Se pinta una uña de negro por cada vez que haya querido mandarlo todo a la mierda (está de luto).
Sabe que va a morir joven y, además, sin haber conseguido nada, así que decide hacerlo todo.
Decide leerse un libro, pegarle una patada a un árbol (como si éste tuviera al culpa, vaya) y dejar embarazada a la zorra de la semana pasada, pero en realidad sólo le puede pegar unas ladillas. Hasta para eso es patético.

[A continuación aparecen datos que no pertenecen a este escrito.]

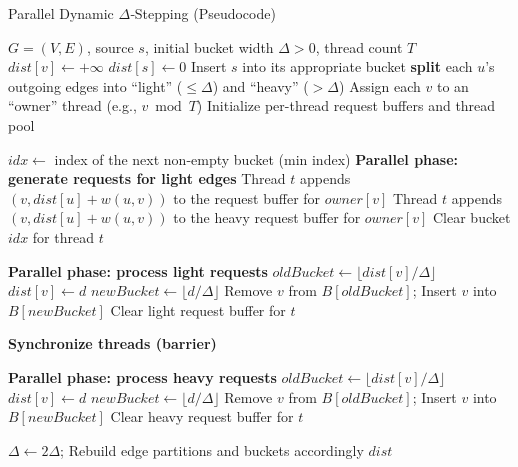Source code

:\documentclass[12pt]{article}
\begin{document}
\begin{algorithm}
\caption{Parallel Dynamic $\Delta$‐Stepping (Pseudocode)}
\label{alg:parallel_delta_stepping}
\begin{algorithmic}[1]
\Require 
    $G = (V, E)$, source $s$, initial bucket width $\Delta > 0$, thread count $T$
    \State $dist[v] \gets +\infty$
\EndFor
\State $dist[s] \gets 0$
\State Insert $s$ into its appropriate bucket
\State \textbf{split} each $u$'s outgoing edges into ``light'' ($\leq \Delta$) and ``heavy'' ($>\Delta$)
\State Assign each $v$ to an ``owner'' thread (e.g., $v \bmod T$)
\State Initialize per-thread request buffers and thread pool

    \State $idx \gets$ index of the next non-empty bucket (min index)
    \Repeat
        \State \textbf{Parallel phase: generate requests for light edges}
                    \State Thread $t$ appends $(v, dist[u] + w(u,v))$ to the request buffer for $owner[v]$
                \EndFor
                    \State Thread $t$ appends $(v, dist[u] + w(u,v))$ to the heavy request buffer for $owner[v]$
                \EndFor
            \EndFor
            \State Clear bucket $idx$ for thread $t$
        \EndFor

        \State \textbf{Parallel phase: process light requests}
                    \State $oldBucket \gets \lfloor dist[v] / \Delta \rfloor$
                    \State $dist[v] \gets d$
                    \State $newBucket \gets \lfloor d / \Delta \rfloor$
                    \State Remove $v$ from $B[oldBucket]$; Insert $v$ into $B[newBucket]$
                \EndIf
            \EndFor
            \State Clear light request buffer for $t$
        \EndFor

        \State \textbf{Synchronize threads (barrier)}
    
    \State \textbf{Parallel phase: process heavy requests}
                \State $oldBucket \gets \lfloor dist[v] / \Delta \rfloor$
                \State $dist[v] \gets d$
                \State $newBucket \gets \lfloor d / \Delta \rfloor$
                \State Remove $v$ from $B[oldBucket]$; Insert $v$ into $B[newBucket]$
            \EndIf
        \EndFor
        \State Clear heavy request buffer for $t$
    \EndFor

        \State $\Delta \gets 2\Delta$; Rebuild edge partitions and buckets accordingly
    \EndIf
\EndWhile
\State \Return $dist$
\end{algorithmic}
\end{algorithm}
\end{document}
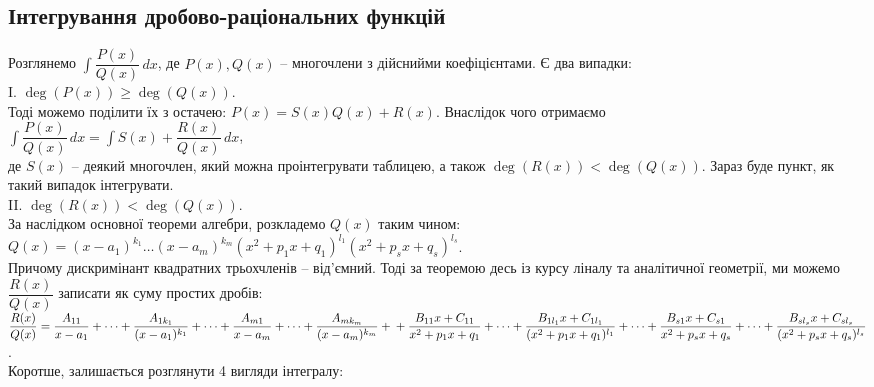 \documentclass[a4paper, 10pt]{article}
\def\huge{\displaystyle}
\theoremstyle{theoremdd}
\theoremstyle{theoremdd}
\theoremstyle{theoremdd}
\theoremstyle{theoremdd}
\theoremstyle{theoremdd}
\theoremstyle{theoremdd}
\theoremstyle{theoremdd}
\theoremstyle{theoremdd}
\theoremstyle{theoremdd}
\begin{document}
\subsection{Інтегрування дробово-раціональних функцій}
Розглянемо $\huge \int \dfrac{P(x)}{Q(x)}\,dx$, де $P(x), Q(x)$ -- многочлени з дійснийми коефіцієнтами. Є два випадки:\\
I. \textit{$\deg(P(x)) \geq \deg(Q(x))$}.\\
Тоді можемо поділити їх з остачею: $P(x) = S(x)Q(x) + R(x)$. Внаслідок чого отримаємо \\ $\huge \int \dfrac{P(x)}{Q(x)}\,dx = \int S(x) + \dfrac{R(x)}{Q(x)}\,dx$,\\
де $S(x)$ -- деякий многочлен, який можна проінтегрувати таблицею, а також $\deg(R(x)) < \deg(Q(x))$. Зараз буде пункт, як такий випадок інтегрувати.
\bigskip \\
II. \textit{$\deg(R(x)) < \deg(Q(x))$}.\\
За наслідком основної теореми алгебри, розкладемо $Q(x)$ таким чином: \\
$Q(x) = (x-a_1)^{k_1} \dots (x-a_m)^{k_m} (x^2+p_1x+q_1)^{l_1} (x^2+p_sx+q_s)^{l_s}$. \\
Причому дискримінант квадратних трьохчленів -- від'ємний. Тоді за теоремою десь із курсу ліналу та аналітичної геометрії, ми можемо $\dfrac{R(x)}{Q(x)}$ записати як суму простих дробів:\\
$\dfrac{R(x)}{Q(x)} = \dfrac{A_{11}}{x-a_1} + \dots + \dfrac{A_{1k_1}}{(x-a_1)^{k_1}}+ \dots + \dfrac{A_{m1}}{x-a_m} + \dots + \dfrac{A_{mk_m}}{(x-a_m)^{k_m}} + \\
+ \dfrac{B_{11}x + C_{11}}{x^2+p_1x+q_1} + \dots + \dfrac{B_{1l_1}x + C_{1l_1}}{(x^2+p_1x+q_1)^{l_1}} + \dots + \dfrac{B_{s1}x + C_{s1}}{x^2+p_sx+q_s} + \dots + \dfrac{B_{sl_s}x + C_{sl_s}}{(x^2+p_sx+q_s)^{l_s}}$.\\
Коротше, залишається розглянути 4 вигляди інтегралу:
\end{document}
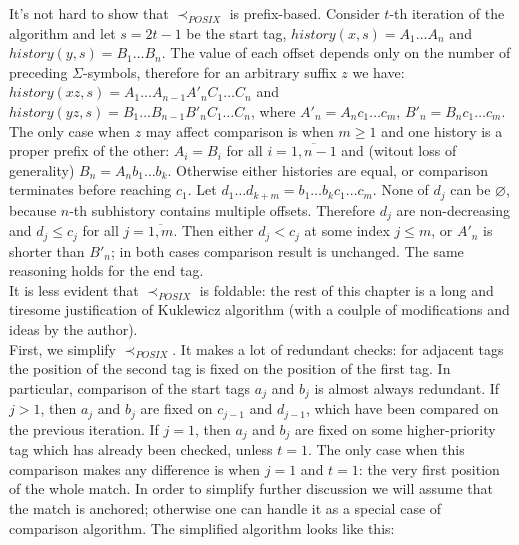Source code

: \documentclass{article}
\newcommand{\Xeq}{\!=\!}
\theoremstyle{definition}
\begin{document}
\begin{multicols}{2}
It's not hard to show that $\prec_{POSIX}$ is prefix-based.
Consider $t$-th iteration of the algorithm and let $s \Xeq 2t \!-\! 1$ be the start tag,
$history(x, s) \Xeq A_1 \dots A_n$ and $history(y, s) \Xeq B_1 \dots B_n$.
The value of each offset depends only on the number of preceding $\Sigma$-symbols,
therefore for an arbitrary suffix $z$ we have:
$history(xz, s) \Xeq A_1 \dots A_{n-1} A'_n C_1 \dots C_n$ and
$history(yz, s) \Xeq B_1 \dots B_{n-1} B'_n C_1 \dots C_n$,
where $A'_n \Xeq A_n c_1 \dots c_m$, $B'_n \Xeq B_n c_1 \dots c_m$.
The only case when $z$ may affect comparison is when $m \!\geq\! 1$ and one history is a proper prefix of the other:
$A_i \Xeq B_i$ for all $i \Xeq \overline{1,n-1}$ and (witout loss of generality) $B_n \Xeq A_n b_1 \dots b_k$.
Otherwise either histories are equal, or comparison terminates before reaching $c_1$.
Let $d_1 \dots d_{k+m} \Xeq b_1 \dots b_k c_1 \dots c_m$.
None of $d_j$ can be $\varnothing$, because $n$-th subhistory contains multiple offsets.
Therefore $d_j$ are non-decreasing and $d_j \!\leq\! c_j$ for all $j \Xeq \overline{1, m}$.
Then either $d_j \!<\! c_j$ at some index $j \!\leq\! m$, or $A'_n$ is shorter than $B'_n$; in both cases comparison result is unchanged.
The same reasoning holds for the end tag.
\\

It is less evident that $\prec_{POSIX}$ is foldable:
the rest of this chapter is a long and tiresome justification of Kuklewicz algorithm
(with a coulple of modifications and ideas by the author).
\\

First, we simplify $\prec_{POSIX}$.
It makes a lot of redundant checks:
for adjacent tags the position of the second tag is fixed on the position of the first tag.
In particular, comparison of the start tags $a_j$ and $b_j$ is almost always redundant.
If $j \!>\! 1$, then $a_j$ and $b_j$ are fixed on $c_{j-1}$ and $d_{j-1}$, which have been compared on the previous iteration.
If $j \Xeq 1$, then $a_j$ and $b_j$ are fixed on some higher-priority tag which has already been checked, unless $t \Xeq 1$.
The only case when this comparison makes any difference is when $j \Xeq 1$ and $t \Xeq 1$:
the very first position of the whole match.
In order to simplify further discussion we will assume that the match is anchored;
otherwise one can handle it as a special case of comparison algorithm.
The simplified algorithm looks like this:
\\


\end{multicols}
\end{document}
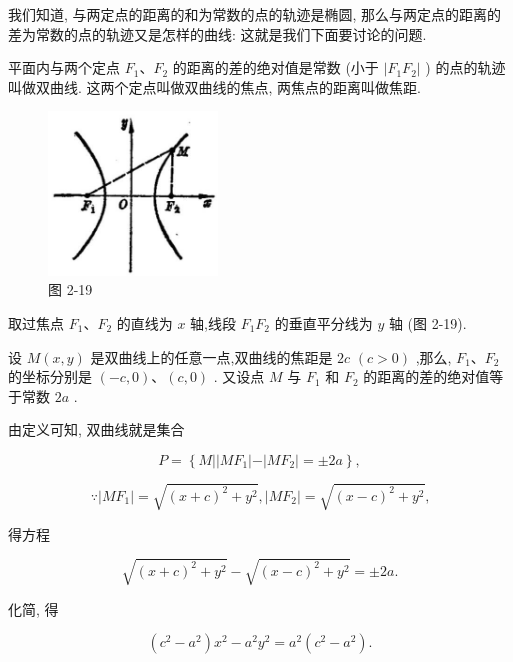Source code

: \documentclass[lang=cn,newtx,10pt,scheme=chinese]{elegantbook}
\begin{document}
我们知道, 与两定点的距离的和为常数的点的轨迹是椭圆, 那么与两定点的距离的差为常数的点的轨迹又是怎样的曲线: 这就是我们下面要讨论的问题.
\begin{definition}[双曲线] 
平面内与两个定点 \({F}_{1}\text{、}{F}_{2}\) 的距离的差的绝对值是常数 (小于 \(\left| {{F}_{1}{F}_{2}}\right|\) ) 的点的轨迹叫做双曲线. 这两个定点叫做双曲线的焦点, 两焦点的距离叫做焦距.
\end{definition}

\begin{figure}[h]
  \centering
  \includegraphics[max width=0.4\textwidth]{images/01912cc2-ffb6-728e-9ae7-b113ff05c64b_97_983208.jpg}
  \caption{图 2-19}
\end{figure}



取过焦点 \({F}_{1}\text{、}{F}_{2}\) 的直线为 \(x\) 轴,线段 \({F}_{1}{F}_{2}\) 的垂直平分线为 \(y\) 轴 (图 2-19).

设 \(M\left( {x,y}\right)\) 是双曲线上的任意一点,双曲线的焦距是 \({2c}\) \(\left( {c > 0}\right)\) ,那么, \({F}_{1}\text{、}{F}_{2}\) 的坐标分别是 \(\left( {-c,0}\right) \text{、}\left( {c,0}\right)\) . 又设点 \(M\) 与 \({F}_{1}\) 和 \({F}_{2}\) 的距离的差的绝对值等于常数 \({2a}\) .

由定义可知, 双曲线就是集合

\[
  P = \left\{ {M\left| \right| M{F}_{1}\left| -\right| M{F}_{2} \mid = \pm {2a}}\right\} ,
\]

\[
  \because \left| {M{F}_{1}}\right| = \sqrt{{\left( x + c\right) }^{2} + {y}^{2}},\left| {M{F}_{2}}\right| = \sqrt{{\left( x - c\right) }^{2} + {y}^{2}}\text{,}
\]

得方程

\[
  \sqrt{{\left( x + c\right) }^{2} + {y}^{2}} - \sqrt{{\left( x - c\right) }^{2} + {y}^{2}} = \pm {2a}.
\]

化简, 得

\[
  \left( {{c}^{2} - {a}^{2}}\right) {x}^{2} - {a}^{2}{y}^{2} = {a}^{2}\left( {{c}^{2} - {a}^{2}}\right) .
\]
\end{document}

Mira el bote de pastillas que está justo al lado de su ordenador. Ha consultado todos los enlaces que ofrecía la Wikipedia (en su idioma materno) sobre ese tipo de sustancia y sus efectos. No se le escapaba una, vaya. Siempre queriendo saberlo todo.
Qué incomprendido se sentía. Qué estresado. Qué agobiado, qué ensimismado, qué asqueado, qué apático. Qué de todo se sentía porque nadie le podía escuchar, porque los demás eran todos unos gilipollas y unos ignorantes, porque nadie entendía sus problemas, que eran los más grandes, por supuesto. Porque nadie comprendía su eterno sufrimiento y su sensación de malestar. ¡Qué desagradables eran todos! ¡Qué poca empatía! Es que, ya se sabe, la gente de ahora no sabe escuchar. Ahora sólo van a lo suyo, con sus cables y sus cosas y sus prejuicios. Pero él no era como ellos, claro. Él los sobrepasaba (con creces) y, además, no los necesitaba. Era demasiado genial. Lo tenía todo. Era tan especial que se daba asco (o que les daba asco).
Decidió echar mano del bote. "No hagas ruido", siempre le decían de pequeño.